[Saved entries]

══════════════════════════════

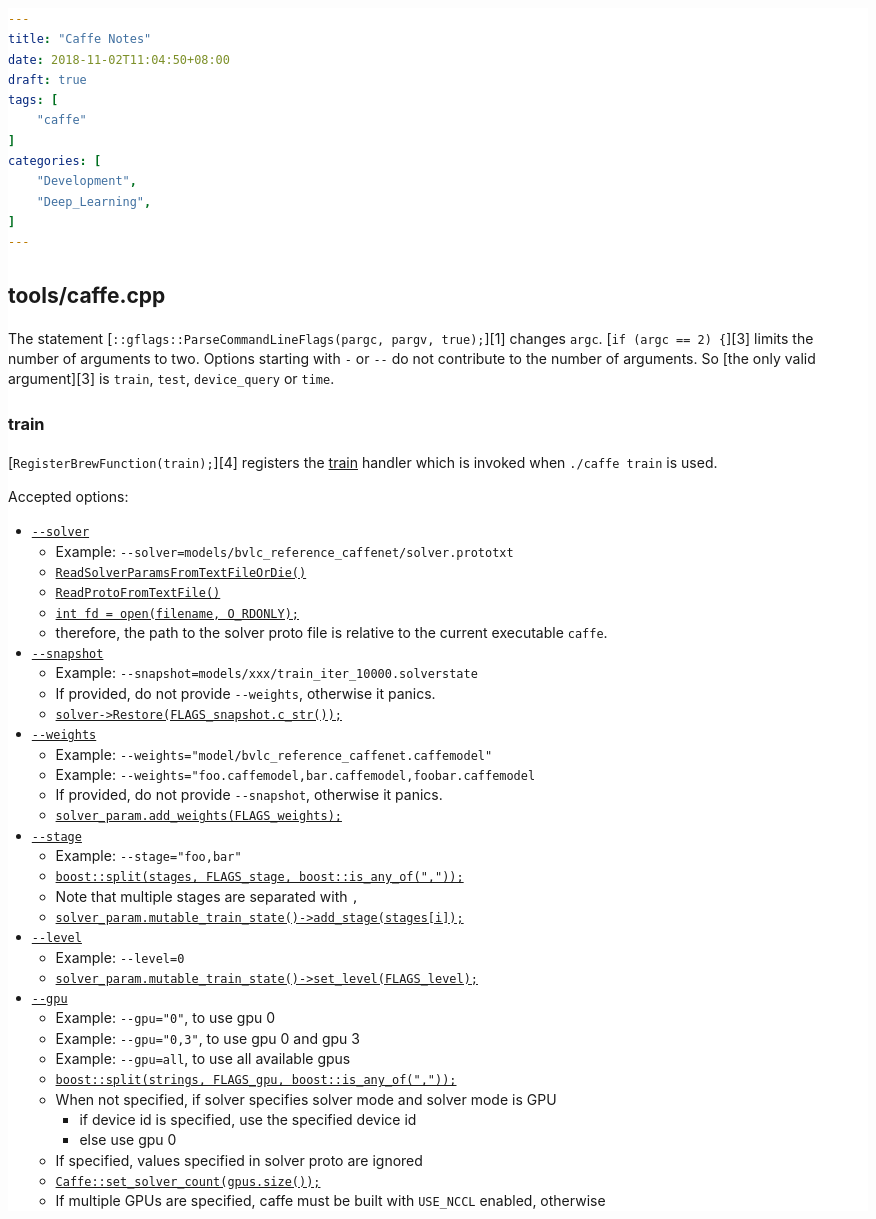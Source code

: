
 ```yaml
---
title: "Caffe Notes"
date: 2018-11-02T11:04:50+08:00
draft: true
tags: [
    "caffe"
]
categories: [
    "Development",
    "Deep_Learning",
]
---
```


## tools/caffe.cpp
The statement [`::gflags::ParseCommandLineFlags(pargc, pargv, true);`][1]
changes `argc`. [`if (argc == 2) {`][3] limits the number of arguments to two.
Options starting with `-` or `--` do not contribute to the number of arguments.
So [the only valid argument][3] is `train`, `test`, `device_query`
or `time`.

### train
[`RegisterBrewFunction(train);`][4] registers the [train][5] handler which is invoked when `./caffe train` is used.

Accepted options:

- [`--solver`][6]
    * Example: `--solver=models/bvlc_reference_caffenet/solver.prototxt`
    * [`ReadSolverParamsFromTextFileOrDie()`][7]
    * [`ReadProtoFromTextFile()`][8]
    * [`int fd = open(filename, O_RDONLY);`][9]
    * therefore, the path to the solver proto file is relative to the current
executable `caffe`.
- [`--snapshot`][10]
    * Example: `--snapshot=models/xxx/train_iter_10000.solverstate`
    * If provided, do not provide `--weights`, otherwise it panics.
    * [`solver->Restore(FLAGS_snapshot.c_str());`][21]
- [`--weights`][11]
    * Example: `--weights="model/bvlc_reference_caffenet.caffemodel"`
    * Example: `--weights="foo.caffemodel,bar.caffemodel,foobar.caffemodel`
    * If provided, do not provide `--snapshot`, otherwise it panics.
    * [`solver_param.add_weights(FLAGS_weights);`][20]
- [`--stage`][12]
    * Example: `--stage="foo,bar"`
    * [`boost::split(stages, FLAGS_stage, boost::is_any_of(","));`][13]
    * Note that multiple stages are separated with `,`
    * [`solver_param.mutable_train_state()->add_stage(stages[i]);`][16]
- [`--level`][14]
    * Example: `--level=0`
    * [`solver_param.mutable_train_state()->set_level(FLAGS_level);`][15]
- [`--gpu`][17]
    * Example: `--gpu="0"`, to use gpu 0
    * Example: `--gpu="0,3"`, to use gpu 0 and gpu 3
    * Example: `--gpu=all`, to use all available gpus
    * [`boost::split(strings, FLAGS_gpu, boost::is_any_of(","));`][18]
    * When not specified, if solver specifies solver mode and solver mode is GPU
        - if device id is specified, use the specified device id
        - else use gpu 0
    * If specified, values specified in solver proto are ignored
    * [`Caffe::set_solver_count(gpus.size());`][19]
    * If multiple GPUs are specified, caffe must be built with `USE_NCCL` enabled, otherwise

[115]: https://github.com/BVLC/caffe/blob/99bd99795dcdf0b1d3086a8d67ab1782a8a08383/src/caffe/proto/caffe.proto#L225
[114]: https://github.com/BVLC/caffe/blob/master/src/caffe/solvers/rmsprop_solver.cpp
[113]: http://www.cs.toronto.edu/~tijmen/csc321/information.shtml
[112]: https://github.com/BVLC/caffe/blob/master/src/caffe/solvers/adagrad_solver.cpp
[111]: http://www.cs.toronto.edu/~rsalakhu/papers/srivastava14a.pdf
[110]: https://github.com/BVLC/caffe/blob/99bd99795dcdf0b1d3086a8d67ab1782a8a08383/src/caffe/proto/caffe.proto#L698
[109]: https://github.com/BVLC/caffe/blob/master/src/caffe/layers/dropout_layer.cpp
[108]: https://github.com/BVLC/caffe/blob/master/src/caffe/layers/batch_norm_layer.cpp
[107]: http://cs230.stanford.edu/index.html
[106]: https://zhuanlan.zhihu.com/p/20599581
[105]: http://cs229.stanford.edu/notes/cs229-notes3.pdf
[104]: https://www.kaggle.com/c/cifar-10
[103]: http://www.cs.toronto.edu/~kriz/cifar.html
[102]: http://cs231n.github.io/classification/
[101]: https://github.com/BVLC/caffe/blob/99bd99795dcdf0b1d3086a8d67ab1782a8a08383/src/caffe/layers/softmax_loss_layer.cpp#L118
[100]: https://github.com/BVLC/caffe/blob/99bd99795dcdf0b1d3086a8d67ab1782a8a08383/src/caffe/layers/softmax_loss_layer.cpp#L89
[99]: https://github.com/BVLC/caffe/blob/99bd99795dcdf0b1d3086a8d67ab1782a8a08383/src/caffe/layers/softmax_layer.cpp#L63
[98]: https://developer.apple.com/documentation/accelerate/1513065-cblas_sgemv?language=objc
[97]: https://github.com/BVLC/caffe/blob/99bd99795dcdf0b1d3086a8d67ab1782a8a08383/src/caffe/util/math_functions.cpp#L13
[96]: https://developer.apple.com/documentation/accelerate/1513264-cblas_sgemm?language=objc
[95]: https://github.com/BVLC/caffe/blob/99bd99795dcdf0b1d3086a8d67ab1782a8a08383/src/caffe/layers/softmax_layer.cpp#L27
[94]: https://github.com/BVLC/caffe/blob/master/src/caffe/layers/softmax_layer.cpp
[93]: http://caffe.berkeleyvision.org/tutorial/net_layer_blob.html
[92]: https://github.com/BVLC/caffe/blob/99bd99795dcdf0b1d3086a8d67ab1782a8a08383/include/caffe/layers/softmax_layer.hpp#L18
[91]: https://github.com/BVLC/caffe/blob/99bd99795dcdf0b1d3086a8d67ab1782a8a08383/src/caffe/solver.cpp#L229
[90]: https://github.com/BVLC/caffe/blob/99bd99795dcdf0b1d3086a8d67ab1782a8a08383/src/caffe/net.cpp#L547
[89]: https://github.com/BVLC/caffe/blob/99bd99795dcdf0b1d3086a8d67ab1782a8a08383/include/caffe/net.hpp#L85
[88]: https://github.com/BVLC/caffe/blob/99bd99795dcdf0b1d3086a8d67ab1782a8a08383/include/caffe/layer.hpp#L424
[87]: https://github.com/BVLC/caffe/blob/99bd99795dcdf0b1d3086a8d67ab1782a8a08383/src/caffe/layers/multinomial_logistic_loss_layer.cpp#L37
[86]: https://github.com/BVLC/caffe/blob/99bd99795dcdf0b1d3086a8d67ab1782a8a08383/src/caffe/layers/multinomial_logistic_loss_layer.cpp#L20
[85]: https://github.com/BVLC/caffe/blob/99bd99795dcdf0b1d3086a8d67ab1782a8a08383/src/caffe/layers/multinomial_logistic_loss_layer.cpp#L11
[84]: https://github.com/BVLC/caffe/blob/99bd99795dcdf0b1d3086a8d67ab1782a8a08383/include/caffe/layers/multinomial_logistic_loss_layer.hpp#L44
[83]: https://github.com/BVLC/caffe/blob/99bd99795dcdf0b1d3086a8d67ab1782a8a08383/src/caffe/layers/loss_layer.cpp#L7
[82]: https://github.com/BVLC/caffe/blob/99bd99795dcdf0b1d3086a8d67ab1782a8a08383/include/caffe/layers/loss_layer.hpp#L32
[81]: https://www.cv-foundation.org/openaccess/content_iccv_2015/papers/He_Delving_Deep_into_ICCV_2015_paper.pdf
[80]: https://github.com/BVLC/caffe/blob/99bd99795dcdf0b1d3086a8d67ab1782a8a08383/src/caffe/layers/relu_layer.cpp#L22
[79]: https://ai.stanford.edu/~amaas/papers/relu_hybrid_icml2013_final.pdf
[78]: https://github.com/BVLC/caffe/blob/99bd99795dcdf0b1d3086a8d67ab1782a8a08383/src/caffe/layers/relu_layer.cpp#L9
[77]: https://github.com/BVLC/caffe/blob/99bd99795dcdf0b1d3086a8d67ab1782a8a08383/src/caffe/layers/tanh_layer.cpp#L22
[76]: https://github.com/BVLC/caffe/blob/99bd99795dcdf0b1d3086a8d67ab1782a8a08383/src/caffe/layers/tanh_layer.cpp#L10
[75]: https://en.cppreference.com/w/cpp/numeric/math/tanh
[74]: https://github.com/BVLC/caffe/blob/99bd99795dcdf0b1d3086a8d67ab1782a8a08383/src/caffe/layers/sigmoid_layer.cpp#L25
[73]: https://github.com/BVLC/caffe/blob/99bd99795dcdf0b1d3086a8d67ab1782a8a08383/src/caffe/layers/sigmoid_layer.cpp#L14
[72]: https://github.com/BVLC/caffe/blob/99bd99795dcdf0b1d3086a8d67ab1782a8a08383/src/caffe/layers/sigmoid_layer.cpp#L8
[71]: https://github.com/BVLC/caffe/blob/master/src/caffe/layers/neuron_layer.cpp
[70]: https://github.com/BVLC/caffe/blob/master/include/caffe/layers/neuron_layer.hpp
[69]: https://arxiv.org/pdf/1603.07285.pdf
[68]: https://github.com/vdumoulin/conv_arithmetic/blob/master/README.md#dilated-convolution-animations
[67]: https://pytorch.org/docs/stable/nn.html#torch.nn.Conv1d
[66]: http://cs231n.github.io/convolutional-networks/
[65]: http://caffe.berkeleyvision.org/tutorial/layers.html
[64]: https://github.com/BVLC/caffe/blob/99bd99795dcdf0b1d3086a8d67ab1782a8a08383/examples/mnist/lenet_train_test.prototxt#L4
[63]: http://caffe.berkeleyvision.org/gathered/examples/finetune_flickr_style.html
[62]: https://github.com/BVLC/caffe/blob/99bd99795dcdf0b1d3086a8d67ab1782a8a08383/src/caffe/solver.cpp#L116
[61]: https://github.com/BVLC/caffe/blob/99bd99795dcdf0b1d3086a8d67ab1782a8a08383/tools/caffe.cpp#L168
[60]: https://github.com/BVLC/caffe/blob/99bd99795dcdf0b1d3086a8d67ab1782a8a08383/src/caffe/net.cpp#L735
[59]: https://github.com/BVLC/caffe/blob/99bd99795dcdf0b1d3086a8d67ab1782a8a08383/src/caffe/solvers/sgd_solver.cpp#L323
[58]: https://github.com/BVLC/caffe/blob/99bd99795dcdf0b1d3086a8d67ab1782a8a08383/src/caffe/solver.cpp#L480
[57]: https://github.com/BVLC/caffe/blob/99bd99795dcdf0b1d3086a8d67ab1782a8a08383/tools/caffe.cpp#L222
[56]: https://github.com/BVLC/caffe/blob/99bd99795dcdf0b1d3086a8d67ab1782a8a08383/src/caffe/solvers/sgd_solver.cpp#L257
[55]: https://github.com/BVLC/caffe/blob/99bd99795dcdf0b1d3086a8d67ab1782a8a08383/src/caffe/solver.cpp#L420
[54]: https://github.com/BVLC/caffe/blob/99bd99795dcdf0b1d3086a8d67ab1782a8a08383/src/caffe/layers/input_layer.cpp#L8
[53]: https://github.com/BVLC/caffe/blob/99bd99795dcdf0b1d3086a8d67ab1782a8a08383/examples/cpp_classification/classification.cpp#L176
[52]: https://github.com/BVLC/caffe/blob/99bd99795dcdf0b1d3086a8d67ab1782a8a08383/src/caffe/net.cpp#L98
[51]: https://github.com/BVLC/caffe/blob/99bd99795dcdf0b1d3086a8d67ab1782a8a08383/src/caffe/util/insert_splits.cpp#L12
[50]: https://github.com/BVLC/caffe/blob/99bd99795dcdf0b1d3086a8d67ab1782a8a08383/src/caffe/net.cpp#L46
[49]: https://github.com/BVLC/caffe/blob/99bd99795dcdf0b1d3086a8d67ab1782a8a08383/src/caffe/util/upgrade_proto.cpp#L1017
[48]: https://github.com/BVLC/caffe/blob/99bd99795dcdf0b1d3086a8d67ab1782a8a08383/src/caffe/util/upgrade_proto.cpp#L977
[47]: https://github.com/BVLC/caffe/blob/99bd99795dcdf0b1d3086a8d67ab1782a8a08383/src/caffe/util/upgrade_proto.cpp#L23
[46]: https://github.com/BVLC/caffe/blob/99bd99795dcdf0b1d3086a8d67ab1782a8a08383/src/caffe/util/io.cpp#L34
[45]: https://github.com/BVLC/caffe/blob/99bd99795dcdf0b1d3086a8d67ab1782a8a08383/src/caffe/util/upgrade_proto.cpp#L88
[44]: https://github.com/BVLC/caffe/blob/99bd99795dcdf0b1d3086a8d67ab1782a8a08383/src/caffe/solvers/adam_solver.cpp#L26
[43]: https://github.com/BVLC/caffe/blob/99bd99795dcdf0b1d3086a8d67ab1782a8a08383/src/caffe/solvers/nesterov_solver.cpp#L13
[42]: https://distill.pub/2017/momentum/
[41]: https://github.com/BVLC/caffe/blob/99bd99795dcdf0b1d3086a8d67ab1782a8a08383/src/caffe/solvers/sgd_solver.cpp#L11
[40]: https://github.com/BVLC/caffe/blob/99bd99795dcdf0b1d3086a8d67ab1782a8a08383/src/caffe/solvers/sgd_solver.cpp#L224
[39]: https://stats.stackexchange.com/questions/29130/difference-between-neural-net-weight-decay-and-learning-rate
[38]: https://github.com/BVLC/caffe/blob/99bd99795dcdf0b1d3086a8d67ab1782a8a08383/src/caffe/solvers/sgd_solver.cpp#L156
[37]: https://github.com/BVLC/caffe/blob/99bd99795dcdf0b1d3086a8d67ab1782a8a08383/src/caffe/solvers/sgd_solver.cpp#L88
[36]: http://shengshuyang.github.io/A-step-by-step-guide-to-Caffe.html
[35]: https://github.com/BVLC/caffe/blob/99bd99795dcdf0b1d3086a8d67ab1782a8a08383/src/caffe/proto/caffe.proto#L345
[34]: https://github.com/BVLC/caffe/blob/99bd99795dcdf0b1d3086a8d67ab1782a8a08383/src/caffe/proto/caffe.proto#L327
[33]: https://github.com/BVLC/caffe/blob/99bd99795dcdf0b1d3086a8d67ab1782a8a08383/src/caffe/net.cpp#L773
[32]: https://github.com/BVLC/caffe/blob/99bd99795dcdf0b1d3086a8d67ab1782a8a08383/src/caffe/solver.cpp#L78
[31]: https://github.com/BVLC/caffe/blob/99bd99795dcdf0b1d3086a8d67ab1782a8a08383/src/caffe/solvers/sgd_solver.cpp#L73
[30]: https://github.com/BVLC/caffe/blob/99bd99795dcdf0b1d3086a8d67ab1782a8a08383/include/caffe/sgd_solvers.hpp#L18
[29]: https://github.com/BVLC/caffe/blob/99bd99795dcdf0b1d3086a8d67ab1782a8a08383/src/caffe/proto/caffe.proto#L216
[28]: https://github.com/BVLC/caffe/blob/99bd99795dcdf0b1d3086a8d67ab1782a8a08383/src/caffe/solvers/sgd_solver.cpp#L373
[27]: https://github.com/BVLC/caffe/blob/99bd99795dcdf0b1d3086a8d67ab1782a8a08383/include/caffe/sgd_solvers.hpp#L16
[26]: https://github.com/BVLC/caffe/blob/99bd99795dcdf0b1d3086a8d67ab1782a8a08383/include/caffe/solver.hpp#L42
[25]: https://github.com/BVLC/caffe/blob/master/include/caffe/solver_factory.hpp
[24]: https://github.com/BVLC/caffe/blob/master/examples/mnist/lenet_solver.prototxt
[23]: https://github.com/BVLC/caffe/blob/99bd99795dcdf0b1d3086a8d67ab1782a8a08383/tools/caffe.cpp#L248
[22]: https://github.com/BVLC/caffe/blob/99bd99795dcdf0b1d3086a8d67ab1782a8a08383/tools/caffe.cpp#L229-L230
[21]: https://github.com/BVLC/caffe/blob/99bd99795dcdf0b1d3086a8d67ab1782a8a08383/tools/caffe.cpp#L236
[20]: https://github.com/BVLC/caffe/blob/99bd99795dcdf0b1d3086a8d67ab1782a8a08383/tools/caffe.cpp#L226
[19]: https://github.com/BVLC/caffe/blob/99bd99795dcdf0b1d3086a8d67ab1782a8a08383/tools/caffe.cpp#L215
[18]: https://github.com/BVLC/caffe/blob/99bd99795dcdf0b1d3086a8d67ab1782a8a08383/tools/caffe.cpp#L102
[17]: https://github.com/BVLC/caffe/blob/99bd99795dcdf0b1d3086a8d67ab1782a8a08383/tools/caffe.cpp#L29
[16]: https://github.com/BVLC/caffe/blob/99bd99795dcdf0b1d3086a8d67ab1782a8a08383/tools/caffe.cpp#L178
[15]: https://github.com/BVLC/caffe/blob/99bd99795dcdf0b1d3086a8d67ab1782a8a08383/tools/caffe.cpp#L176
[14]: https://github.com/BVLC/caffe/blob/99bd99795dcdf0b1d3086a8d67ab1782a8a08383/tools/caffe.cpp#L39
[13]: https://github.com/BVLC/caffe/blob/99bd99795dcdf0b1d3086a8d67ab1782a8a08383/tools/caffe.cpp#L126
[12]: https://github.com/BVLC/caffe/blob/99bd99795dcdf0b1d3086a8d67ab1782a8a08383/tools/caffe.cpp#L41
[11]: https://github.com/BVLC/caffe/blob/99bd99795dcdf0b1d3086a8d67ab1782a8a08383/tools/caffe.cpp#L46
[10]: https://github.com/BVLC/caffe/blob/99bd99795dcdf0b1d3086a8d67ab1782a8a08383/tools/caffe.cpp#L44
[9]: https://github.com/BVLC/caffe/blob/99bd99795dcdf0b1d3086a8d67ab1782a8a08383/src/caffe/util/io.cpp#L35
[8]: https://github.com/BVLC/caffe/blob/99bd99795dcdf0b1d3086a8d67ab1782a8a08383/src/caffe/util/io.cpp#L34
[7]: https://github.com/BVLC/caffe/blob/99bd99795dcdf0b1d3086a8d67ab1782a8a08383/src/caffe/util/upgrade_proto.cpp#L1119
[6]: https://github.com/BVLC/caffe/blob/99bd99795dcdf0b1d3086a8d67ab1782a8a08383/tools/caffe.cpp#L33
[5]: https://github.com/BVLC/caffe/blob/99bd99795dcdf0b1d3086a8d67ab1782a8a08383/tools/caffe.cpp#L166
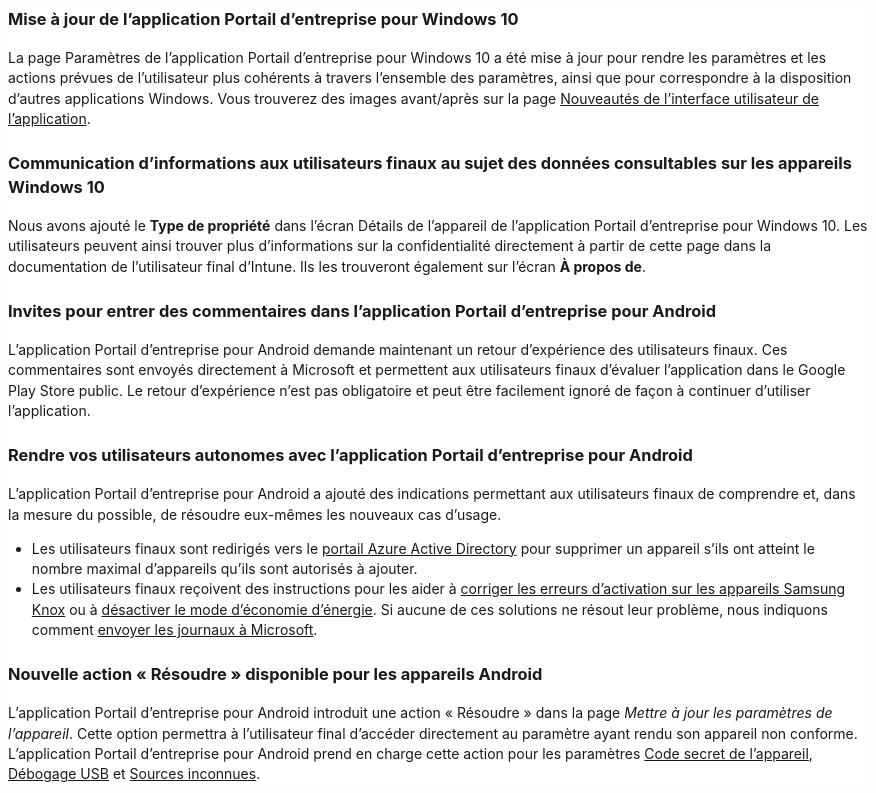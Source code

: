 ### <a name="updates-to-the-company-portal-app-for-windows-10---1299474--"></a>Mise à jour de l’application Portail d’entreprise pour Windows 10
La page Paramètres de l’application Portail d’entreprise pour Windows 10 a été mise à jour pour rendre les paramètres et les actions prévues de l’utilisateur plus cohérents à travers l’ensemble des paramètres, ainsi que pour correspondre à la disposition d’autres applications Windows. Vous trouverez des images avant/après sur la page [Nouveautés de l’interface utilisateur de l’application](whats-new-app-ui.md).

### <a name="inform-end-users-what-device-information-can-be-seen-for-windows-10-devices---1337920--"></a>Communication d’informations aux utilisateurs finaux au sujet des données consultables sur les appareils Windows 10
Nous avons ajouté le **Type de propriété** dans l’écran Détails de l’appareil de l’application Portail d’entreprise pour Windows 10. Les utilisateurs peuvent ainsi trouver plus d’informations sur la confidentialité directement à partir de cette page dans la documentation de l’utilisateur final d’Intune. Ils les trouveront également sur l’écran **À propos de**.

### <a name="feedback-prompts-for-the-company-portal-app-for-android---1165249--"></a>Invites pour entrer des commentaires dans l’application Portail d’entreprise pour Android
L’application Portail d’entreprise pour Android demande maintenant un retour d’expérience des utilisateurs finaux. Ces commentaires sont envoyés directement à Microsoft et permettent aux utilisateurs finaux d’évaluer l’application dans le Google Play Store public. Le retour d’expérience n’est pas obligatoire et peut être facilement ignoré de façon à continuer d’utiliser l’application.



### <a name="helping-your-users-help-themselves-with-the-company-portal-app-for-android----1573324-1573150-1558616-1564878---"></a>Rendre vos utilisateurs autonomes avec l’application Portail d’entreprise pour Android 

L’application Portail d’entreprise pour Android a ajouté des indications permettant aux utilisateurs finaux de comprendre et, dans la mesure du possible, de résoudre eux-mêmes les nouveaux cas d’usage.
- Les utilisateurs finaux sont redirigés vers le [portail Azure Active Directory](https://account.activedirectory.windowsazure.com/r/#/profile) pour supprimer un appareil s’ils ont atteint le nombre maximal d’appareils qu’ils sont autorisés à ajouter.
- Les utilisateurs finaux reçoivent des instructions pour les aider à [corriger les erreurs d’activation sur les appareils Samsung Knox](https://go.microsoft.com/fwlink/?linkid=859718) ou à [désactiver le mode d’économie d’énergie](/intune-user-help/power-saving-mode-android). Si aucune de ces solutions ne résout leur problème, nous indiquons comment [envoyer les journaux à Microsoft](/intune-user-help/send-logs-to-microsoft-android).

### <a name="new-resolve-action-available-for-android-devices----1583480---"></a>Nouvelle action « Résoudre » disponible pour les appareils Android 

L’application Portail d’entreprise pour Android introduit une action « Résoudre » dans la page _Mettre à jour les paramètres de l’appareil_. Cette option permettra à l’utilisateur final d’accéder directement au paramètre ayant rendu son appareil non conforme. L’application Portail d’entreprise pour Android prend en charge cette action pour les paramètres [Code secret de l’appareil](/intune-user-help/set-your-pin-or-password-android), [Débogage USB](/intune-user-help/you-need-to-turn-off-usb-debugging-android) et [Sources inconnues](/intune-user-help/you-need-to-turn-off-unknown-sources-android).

══════════════════════════════

#### Problem to solve:
Copy each line of the records above that carries the word "ainsi".

#### Exercise result:
La page Paramètres de l’application Portail d’entreprise pour Windows 10 a été mise à jour pour rendre les paramètres et les actions prévues de l’utilisateur plus cohérents à travers l’ensemble des paramètres, ainsi que pour correspondre à la disposition d’autres applications Windows. Vous trouverez des images avant/après sur la page [Nouveautés de l’interface utilisateur de l’application](whats-new-app-ui.md).
Nous avons ajouté le **Type de propriété** dans l’écran Détails de l’appareil de l’application Portail d’entreprise pour Windows 10. Les utilisateurs peuvent ainsi trouver plus d’informations sur la confidentialité directement à partir de cette page dans la documentation de l’utilisateur final d’Intune. Ils les trouveront également sur l’écran **À propos de**.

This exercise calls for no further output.